> PROBLEM TO SOLVE: Select the lines of the records containing the word "undefined" and list them.
(INFORMATION SHOWN Opens)
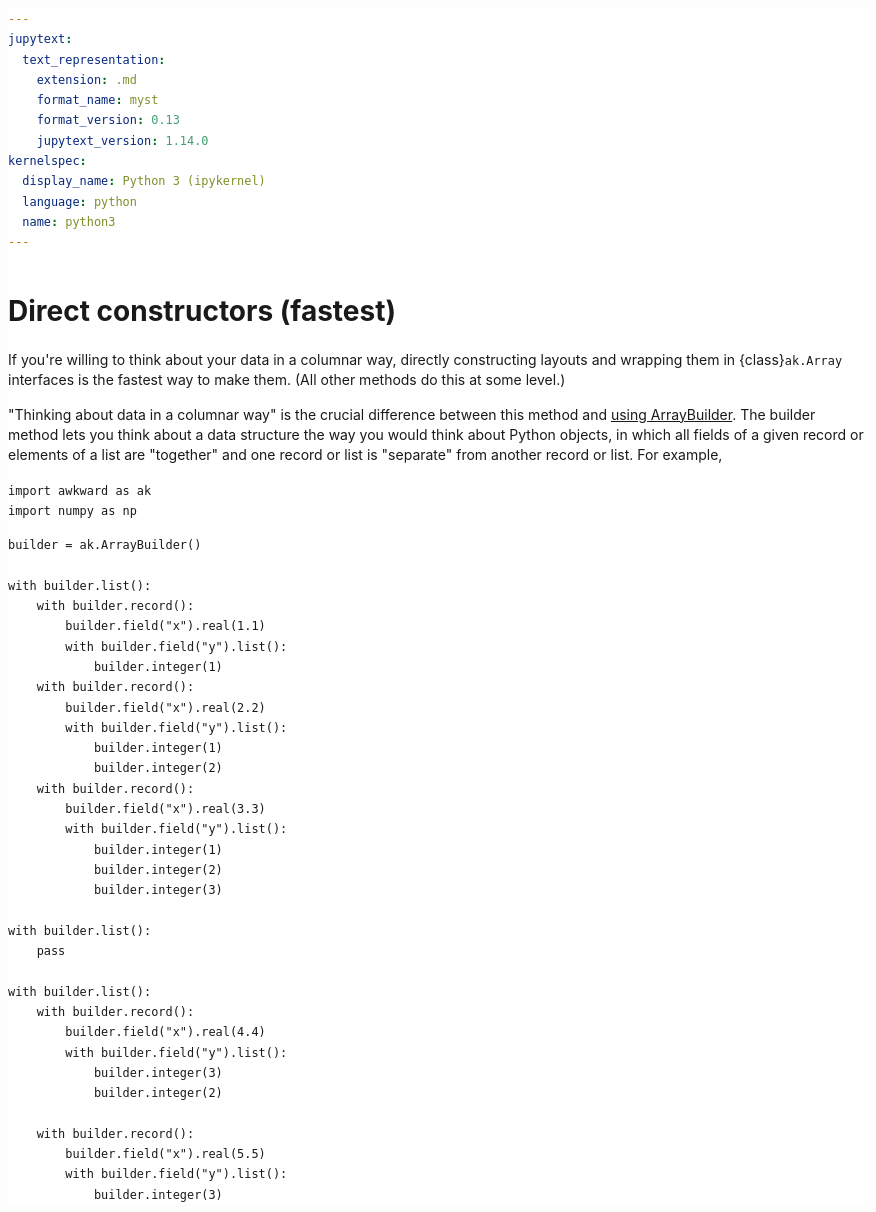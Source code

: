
 ```yaml
---
jupytext:
  text_representation:
    extension: .md
    format_name: myst
    format_version: 0.13
    jupytext_version: 1.14.0
kernelspec:
  display_name: Python 3 (ipykernel)
  language: python
  name: python3
---
```


Direct constructors (fastest)
=============================

If you're willing to think about your data in a columnar way, directly constructing layouts and wrapping them in {class}`ak.Array` interfaces is the fastest way to make them. (All other methods do this at some level.)

"Thinking about data in a columnar way" is the crucial difference between this method and [using ArrayBuilder](how-to-create-arraybuilder.md). The builder method lets you think about a data structure the way you would think about Python objects, in which all fields of a given record or elements of a list are "together" and one record or list is "separate" from another record or list. For example,

```{code-cell} python3
import awkward as ak
import numpy as np
```

```{code-cell} python3
builder = ak.ArrayBuilder()

with builder.list():
    with builder.record():
        builder.field("x").real(1.1)
        with builder.field("y").list():
            builder.integer(1)
    with builder.record():
        builder.field("x").real(2.2)
        with builder.field("y").list():
            builder.integer(1)
            builder.integer(2)
    with builder.record():
        builder.field("x").real(3.3)
        with builder.field("y").list():
            builder.integer(1)
            builder.integer(2)
            builder.integer(3)

with builder.list():
    pass

with builder.list():
    with builder.record():
        builder.field("x").real(4.4)
        with builder.field("y").list():
            builder.integer(3)
            builder.integer(2)
            
    with builder.record():
        builder.field("x").real(5.5)
        with builder.field("y").list():
            builder.integer(3)
```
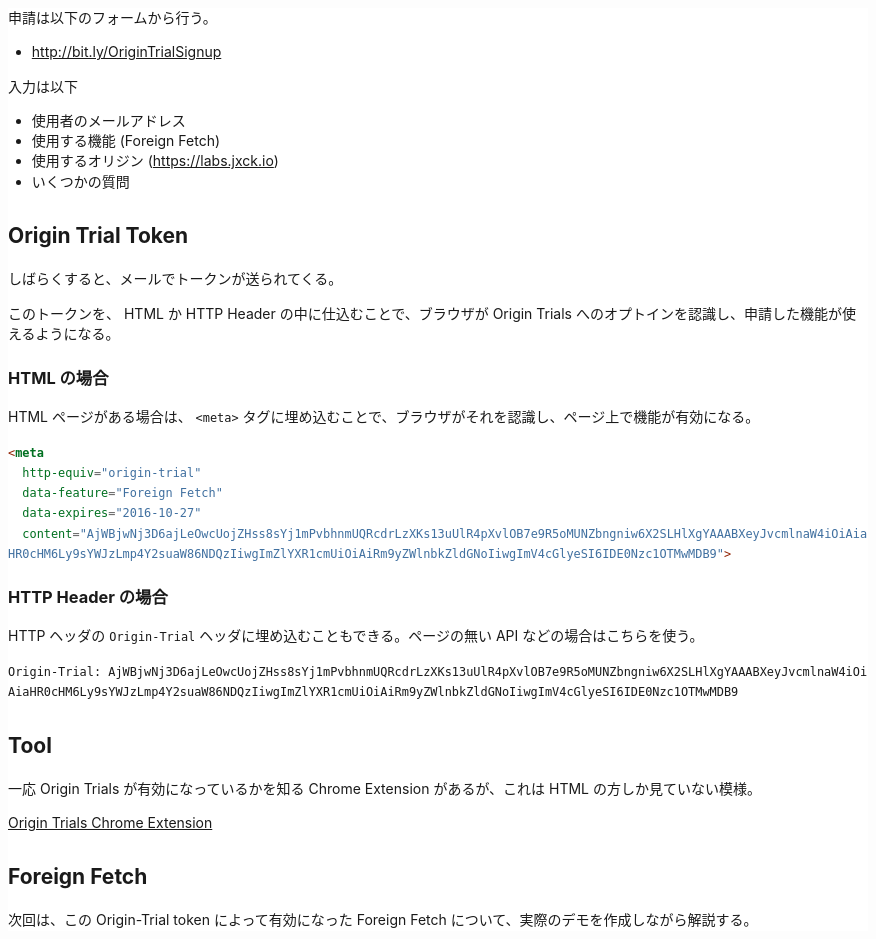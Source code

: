 申請は以下のフォームから行う。

- http://bit.ly/OriginTrialSignup

入力は以下

- 使用者のメールアドレス
- 使用する機能 (Foreign Fetch)
- 使用するオリジン (https://labs.jxck.io)
- いくつかの質問


## Origin Trial Token

しばらくすると、メールでトークンが送られてくる。

このトークンを、 HTML か HTTP Header の中に仕込むことで、ブラウザが Origin Trials へのオプトインを認識し、申請した機能が使えるようになる。


### HTML の場合

HTML ページがある場合は、 `<meta>` タグに埋め込むことで、ブラウザがそれを認識し、ページ上で機能が有効になる。

```html
<meta
  http-equiv="origin-trial"
  data-feature="Foreign Fetch"
  data-expires="2016-10-27"
  content="AjWBjwNj3D6ajLeOwcUojZHss8sYj1mPvbhnmUQRcdrLzXKs13uUlR4pXvlOB7e9R5oMUNZbngniw6X2SLHlXgYAAABXeyJvcmlnaW4iOiAiaHR0cHM6Ly9sYWJzLmp4Y2suaW86NDQzIiwgImZlYXR1cmUiOiAiRm9yZWlnbkZldGNoIiwgImV4cGlyeSI6IDE0Nzc1OTMwMDB9">
```


### HTTP Header の場合

HTTP ヘッダの `Origin-Trial` ヘッダに埋め込むこともできる。ページの無い API などの場合はこちらを使う。

```http
Origin-Trial: AjWBjwNj3D6ajLeOwcUojZHss8sYj1mPvbhnmUQRcdrLzXKs13uUlR4pXvlOB7e9R5oMUNZbngniw6X2SLHlXgYAAABXeyJvcmlnaW4iOiAiaHR0cHM6Ly9sYWJzLmp4Y2suaW86NDQzIiwgImZlYXR1cmUiOiAiRm9yZWlnbkZldGNoIiwgImV4cGlyeSI6IDE0Nzc1OTMwMDB9
```


## Tool

一応 Origin Trials が有効になっているかを知る Chrome Extension があるが、これは HTML の方しか見ていない模様。

[Origin Trials Chrome Extension](https://chrome.google.com/webstore/detail/origin-trials/abpmcigmbmlngkajkikaghaibaocdhkp/related)


## Foreign Fetch

次回は、この Origin-Trial token によって有効になった Foreign Fetch について、実際のデモを作成しながら解説する。
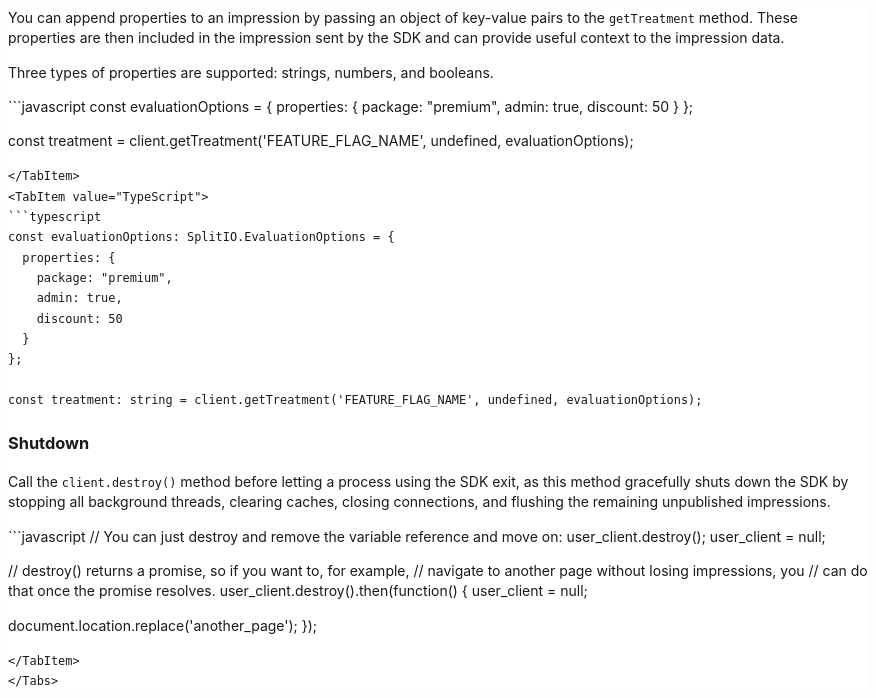 You can append properties to an impression by passing an object of key-value pairs to the `getTreatment` method. These properties are then included in the impression sent by the SDK and can provide useful context to the impression data.

Three types of properties are supported: strings, numbers, and booleans.

<Tabs groupId="java-type-script">
<TabItem value="JavaScript">
```javascript
const evaluationOptions = {
  properties: { 
    package: "premium", 
    admin: true, 
    discount: 50 
  }
};

const treatment = client.getTreatment('FEATURE_FLAG_NAME', undefined, evaluationOptions);
```
</TabItem>
<TabItem value="TypeScript">
```typescript
const evaluationOptions: SplitIO.EvaluationOptions = {
  properties: { 
    package: "premium", 
    admin: true, 
    discount: 50 
  }
};

const treatment: string = client.getTreatment('FEATURE_FLAG_NAME', undefined, evaluationOptions);
```
</TabItem>
</Tabs>

### Shutdown

Call the `client.destroy()` method before letting a process using the SDK exit, as this method gracefully shuts down the SDK by stopping all background threads, clearing caches, closing connections, and flushing the remaining unpublished impressions.

<Tabs groupId="java-type-script">
<TabItem value="JavaScript">
```javascript
// You can just destroy and remove the variable reference and move on:
user_client.destroy();
user_client = null;

// destroy() returns a promise, so if you want to, for example,
// navigate to another page without losing impressions, you
// can do that once the promise resolves.
user_client.destroy().then(function() {
  user_client = null;

  document.location.replace('another_page');
});
```
</TabItem>
</Tabs>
(INFORMATION SHOWN Closes)
> RESPONSE AREA:
const treatment = client.getTreatment('FEATURE_FLAG_NAME', undefined, evaluationOptions);
const treatment: string = client.getTreatment('FEATURE_FLAG_NAME', undefined, evaluationOptions);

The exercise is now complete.